Entries provided START
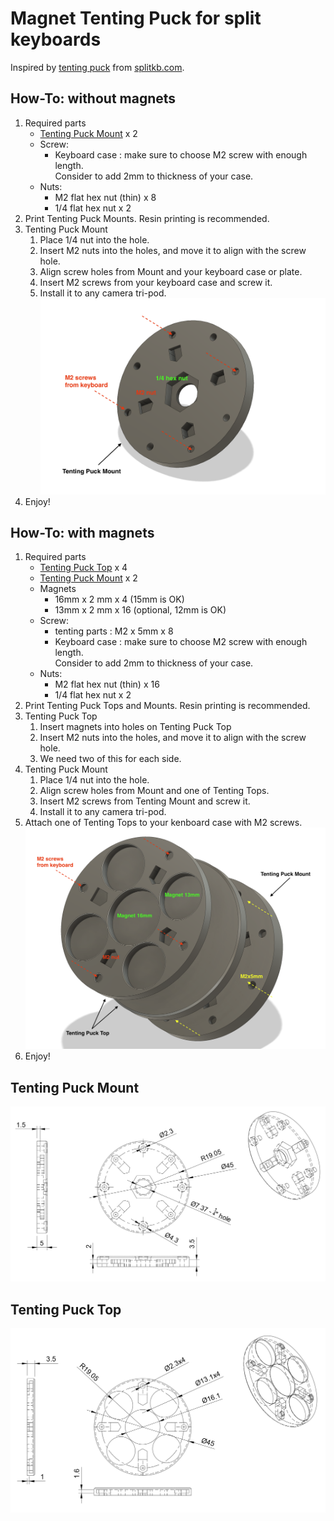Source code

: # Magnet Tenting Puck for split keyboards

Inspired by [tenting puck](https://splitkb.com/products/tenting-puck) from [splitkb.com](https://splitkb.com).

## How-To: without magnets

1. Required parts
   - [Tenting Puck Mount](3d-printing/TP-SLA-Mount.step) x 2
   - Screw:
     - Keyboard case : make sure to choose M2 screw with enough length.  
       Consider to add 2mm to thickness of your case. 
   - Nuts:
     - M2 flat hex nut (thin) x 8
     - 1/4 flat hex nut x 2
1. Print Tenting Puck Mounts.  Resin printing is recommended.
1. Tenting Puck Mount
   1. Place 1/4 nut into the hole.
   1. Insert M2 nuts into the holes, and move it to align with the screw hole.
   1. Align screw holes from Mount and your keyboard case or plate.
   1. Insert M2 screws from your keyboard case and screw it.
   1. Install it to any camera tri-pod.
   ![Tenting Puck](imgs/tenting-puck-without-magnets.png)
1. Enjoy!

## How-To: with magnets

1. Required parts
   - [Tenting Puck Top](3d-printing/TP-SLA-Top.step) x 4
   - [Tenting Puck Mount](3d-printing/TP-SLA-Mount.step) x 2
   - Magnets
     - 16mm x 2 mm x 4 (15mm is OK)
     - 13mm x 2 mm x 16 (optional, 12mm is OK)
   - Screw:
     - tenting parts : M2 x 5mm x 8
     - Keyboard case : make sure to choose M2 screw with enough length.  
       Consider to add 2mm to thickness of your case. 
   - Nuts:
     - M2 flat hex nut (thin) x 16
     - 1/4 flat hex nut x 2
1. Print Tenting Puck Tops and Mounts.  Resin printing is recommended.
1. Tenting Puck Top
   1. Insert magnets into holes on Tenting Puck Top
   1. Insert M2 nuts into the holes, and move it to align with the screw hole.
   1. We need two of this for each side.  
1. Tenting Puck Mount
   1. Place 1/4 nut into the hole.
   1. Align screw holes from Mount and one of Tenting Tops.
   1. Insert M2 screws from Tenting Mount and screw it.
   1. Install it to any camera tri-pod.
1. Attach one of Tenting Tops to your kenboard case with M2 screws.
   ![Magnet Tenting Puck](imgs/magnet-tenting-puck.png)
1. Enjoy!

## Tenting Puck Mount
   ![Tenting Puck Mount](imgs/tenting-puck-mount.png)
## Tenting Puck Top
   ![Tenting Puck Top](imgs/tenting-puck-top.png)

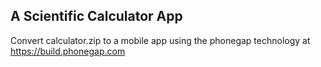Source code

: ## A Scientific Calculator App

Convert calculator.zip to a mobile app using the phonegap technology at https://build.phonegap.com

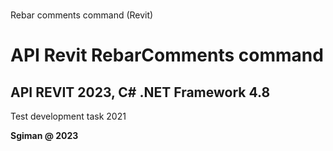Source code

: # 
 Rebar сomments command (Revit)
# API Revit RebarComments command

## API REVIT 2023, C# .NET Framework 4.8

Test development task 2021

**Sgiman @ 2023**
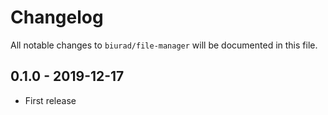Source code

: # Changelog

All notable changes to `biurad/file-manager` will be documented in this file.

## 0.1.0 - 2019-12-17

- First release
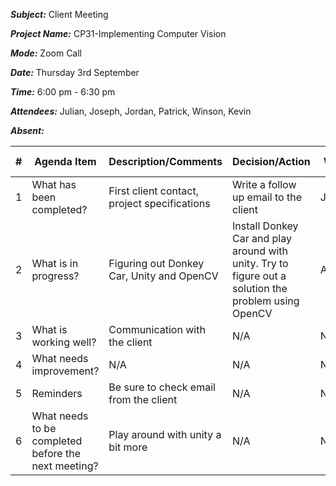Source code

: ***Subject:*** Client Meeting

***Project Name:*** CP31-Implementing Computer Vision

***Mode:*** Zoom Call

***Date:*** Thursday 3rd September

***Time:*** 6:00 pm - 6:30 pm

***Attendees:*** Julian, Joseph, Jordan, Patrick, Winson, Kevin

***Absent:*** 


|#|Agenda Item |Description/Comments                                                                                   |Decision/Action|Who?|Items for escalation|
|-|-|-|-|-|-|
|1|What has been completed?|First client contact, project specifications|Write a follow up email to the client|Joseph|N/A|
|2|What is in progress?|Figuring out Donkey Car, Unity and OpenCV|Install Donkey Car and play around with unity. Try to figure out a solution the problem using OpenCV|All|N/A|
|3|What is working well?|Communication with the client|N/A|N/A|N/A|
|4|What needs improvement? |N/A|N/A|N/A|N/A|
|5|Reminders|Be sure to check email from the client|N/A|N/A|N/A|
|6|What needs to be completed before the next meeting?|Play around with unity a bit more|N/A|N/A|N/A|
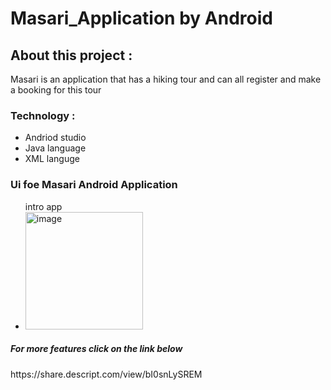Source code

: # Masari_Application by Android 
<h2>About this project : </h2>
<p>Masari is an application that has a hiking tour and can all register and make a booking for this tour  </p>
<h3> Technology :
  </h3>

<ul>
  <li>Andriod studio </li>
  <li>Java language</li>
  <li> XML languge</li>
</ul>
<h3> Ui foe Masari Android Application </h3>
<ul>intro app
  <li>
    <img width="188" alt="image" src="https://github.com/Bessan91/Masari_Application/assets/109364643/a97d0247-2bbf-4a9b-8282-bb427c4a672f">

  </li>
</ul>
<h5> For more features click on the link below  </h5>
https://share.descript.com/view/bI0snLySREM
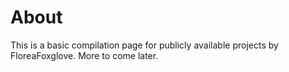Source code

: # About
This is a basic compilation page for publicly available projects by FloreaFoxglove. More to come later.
Entries provided END
* Your assignment
Search the records line by line for the word "needs" and copy every line where it appears.

* Answer to this problem
|4|What needs improvement? |N/A|N/A|N/A|N/A|
|6|What needs to be completed before the next meeting?|Play around with unity a bit more|N/A|N/A|N/A|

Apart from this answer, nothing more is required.